[[ Material supplied open ]]
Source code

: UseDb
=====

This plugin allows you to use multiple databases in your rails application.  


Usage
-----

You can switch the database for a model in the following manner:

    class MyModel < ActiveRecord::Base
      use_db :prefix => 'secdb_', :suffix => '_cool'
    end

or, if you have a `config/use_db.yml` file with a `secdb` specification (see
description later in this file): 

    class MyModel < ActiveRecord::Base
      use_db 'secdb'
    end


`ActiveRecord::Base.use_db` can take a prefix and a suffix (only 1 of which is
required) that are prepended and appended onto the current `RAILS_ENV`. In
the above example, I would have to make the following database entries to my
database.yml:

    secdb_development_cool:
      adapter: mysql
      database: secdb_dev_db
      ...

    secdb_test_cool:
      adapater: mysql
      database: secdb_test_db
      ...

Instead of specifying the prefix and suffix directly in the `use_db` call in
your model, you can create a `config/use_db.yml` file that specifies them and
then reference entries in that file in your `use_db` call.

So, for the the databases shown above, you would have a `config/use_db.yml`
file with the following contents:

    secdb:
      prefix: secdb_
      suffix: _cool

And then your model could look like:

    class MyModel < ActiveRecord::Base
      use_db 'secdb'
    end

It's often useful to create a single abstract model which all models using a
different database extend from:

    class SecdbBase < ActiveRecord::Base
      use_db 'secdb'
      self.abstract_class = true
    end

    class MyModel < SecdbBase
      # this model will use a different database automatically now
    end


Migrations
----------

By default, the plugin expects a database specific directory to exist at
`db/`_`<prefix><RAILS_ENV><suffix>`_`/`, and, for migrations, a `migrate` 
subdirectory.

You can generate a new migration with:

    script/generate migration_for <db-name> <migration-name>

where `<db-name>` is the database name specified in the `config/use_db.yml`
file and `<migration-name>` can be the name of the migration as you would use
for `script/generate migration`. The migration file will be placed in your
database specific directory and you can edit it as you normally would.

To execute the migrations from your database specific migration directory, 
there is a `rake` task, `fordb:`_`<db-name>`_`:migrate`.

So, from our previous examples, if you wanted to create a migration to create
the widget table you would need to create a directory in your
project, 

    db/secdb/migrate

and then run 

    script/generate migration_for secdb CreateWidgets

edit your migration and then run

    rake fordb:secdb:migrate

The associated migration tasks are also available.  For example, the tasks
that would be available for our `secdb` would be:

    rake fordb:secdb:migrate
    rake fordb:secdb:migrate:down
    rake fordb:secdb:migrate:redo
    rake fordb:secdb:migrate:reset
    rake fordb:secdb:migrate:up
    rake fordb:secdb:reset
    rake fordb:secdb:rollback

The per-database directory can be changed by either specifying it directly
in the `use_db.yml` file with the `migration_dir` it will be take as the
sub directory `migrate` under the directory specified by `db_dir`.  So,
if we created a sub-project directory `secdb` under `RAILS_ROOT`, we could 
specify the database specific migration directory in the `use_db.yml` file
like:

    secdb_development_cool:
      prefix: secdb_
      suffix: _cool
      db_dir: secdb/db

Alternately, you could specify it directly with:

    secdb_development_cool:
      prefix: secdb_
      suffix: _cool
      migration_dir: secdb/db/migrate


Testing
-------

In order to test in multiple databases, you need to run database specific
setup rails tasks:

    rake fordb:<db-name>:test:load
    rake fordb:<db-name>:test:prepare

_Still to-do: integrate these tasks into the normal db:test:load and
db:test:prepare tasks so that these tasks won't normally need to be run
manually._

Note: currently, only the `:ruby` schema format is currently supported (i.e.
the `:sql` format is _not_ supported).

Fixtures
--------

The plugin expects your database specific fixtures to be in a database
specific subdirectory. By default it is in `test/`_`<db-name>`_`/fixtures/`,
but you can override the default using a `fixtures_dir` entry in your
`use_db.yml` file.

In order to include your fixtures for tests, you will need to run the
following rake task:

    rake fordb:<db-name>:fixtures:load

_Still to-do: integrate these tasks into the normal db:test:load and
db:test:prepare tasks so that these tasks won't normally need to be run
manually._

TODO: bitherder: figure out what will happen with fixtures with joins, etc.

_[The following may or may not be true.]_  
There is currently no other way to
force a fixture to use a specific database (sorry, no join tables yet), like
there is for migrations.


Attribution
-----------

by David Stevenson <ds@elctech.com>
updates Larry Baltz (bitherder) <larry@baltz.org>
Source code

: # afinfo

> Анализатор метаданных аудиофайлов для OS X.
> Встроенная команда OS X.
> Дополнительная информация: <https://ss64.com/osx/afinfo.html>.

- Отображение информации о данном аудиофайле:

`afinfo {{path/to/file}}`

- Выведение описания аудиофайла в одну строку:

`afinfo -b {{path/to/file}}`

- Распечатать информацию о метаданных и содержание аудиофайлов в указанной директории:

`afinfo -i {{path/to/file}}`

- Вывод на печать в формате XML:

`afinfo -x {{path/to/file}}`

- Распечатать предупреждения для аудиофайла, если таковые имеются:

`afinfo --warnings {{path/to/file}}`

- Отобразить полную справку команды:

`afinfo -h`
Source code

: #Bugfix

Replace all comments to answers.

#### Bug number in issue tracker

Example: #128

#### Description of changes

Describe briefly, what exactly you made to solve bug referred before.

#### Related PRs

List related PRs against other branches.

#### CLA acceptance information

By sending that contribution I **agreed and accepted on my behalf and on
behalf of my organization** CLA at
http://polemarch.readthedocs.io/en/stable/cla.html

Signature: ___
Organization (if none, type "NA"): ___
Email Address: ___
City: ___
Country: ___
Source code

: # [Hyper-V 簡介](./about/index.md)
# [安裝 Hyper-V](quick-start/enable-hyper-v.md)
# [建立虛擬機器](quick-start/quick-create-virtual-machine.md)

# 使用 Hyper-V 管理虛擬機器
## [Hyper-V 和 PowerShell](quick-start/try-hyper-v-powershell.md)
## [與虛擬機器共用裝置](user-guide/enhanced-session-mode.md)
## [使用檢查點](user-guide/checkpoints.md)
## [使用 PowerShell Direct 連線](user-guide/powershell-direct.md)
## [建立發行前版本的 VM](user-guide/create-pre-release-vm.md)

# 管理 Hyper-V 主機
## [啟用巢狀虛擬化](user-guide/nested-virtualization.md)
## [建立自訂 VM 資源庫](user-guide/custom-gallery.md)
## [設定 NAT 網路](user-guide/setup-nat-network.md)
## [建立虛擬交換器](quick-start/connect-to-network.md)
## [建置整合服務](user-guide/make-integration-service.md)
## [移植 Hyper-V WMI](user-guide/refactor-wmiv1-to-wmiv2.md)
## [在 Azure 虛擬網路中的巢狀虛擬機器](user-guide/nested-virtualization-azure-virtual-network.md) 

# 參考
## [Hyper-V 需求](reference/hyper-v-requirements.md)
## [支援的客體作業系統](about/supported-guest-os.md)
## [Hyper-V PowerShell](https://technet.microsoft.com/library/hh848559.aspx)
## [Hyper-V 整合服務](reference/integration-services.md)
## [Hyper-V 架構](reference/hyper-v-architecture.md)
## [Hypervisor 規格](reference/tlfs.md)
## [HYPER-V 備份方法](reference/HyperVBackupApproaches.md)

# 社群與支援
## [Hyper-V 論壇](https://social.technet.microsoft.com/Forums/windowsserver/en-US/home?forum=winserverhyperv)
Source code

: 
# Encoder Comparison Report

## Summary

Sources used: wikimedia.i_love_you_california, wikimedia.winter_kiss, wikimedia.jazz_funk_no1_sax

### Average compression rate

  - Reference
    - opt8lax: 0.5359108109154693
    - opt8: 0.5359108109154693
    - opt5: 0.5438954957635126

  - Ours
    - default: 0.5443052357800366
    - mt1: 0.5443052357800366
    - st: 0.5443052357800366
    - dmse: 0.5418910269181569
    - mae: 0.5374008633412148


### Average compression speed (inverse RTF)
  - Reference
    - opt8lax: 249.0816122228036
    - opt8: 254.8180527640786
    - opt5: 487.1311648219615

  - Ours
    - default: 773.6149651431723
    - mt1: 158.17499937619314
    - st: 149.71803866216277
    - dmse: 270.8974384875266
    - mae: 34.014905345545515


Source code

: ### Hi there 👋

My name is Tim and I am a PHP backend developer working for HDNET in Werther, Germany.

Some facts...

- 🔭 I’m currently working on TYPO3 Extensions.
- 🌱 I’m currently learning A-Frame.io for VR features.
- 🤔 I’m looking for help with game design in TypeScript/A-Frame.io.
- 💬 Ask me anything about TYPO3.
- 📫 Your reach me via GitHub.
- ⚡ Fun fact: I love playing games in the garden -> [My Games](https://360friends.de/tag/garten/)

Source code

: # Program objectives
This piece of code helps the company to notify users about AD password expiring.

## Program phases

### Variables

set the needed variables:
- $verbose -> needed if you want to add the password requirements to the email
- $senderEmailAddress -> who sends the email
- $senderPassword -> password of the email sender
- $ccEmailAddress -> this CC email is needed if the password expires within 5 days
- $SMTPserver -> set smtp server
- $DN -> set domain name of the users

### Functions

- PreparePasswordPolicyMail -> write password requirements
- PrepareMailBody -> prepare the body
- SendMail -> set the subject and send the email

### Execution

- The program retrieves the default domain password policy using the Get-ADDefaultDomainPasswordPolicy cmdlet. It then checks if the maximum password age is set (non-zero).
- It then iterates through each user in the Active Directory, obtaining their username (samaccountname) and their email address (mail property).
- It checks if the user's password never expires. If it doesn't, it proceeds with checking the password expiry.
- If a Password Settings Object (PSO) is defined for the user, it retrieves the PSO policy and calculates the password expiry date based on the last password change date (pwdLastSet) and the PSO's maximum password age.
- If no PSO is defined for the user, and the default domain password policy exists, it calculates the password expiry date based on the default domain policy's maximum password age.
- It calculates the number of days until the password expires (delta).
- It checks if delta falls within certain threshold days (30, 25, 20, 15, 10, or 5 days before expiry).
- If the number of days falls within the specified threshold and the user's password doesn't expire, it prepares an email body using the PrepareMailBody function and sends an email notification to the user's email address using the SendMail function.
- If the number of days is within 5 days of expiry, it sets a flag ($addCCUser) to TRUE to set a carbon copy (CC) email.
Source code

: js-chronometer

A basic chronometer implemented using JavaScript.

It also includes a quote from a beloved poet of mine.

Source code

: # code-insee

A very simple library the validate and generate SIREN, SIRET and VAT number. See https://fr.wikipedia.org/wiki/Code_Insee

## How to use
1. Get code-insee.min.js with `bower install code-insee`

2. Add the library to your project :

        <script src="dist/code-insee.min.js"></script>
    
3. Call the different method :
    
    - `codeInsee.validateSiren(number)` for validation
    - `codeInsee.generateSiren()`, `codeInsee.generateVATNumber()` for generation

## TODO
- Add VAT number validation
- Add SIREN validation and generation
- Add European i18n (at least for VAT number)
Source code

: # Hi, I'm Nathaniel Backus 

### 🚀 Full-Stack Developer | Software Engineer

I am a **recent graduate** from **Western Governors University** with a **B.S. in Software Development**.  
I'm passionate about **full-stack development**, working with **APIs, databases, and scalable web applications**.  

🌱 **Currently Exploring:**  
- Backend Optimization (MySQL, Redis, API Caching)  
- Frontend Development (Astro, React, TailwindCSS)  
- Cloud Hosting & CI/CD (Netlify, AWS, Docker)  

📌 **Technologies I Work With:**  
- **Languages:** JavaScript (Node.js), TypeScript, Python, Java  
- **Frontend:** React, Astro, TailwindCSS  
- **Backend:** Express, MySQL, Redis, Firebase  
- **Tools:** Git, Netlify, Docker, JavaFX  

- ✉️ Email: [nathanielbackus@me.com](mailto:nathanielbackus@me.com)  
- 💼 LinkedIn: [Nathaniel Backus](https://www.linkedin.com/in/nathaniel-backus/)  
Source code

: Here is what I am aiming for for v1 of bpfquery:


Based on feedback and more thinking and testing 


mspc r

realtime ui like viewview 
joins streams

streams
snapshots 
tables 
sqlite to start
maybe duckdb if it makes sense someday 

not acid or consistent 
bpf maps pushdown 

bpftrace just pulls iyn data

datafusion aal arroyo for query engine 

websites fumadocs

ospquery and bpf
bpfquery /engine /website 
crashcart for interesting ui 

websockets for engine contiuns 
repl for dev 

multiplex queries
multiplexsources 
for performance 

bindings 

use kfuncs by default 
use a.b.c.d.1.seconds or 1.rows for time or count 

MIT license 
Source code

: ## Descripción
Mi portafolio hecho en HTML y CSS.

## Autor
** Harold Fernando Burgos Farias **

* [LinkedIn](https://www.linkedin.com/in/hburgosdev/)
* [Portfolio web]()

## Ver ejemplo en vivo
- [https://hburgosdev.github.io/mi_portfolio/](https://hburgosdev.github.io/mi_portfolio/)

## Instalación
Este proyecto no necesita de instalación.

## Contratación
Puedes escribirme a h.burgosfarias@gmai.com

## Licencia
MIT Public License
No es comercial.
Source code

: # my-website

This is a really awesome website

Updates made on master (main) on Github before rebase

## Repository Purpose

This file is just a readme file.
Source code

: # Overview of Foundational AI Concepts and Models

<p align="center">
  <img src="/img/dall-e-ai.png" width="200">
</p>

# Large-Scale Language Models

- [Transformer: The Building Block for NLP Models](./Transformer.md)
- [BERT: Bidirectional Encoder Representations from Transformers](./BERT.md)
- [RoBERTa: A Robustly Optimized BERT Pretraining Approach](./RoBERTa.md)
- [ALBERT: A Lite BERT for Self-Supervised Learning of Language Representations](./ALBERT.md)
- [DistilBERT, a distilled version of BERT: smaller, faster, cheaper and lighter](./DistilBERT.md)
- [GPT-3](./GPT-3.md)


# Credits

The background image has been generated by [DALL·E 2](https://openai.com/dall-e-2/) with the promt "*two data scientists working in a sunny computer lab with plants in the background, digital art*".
[[ Material supplied closed ]]
What you should do — Copy out the lines above exactly, beginning at the one that contains "use a.b.c.d.1.seconds or" and ending at the one that contains "No es comercial.".

Response area —
use a.b.c.d.1.seconds or 1.rows for time or count 

MIT license 
Source code

: ## Descripción
Mi portafolio hecho en HTML y CSS.

## Autor
** Harold Fernando Burgos Farias **

* [LinkedIn](https://www.linkedin.com/in/hburgosdev/)
* [Portfolio web]()

## Ver ejemplo en vivo
- [https://hburgosdev.github.io/mi_portfolio/](https://hburgosdev.github.io/mi_portfolio/)

## Instalación
Este proyecto no necesita de instalación.

## Contratación
Puedes escribirme a h.burgosfarias@gmai.com

## Licencia
MIT Public License
No es comercial.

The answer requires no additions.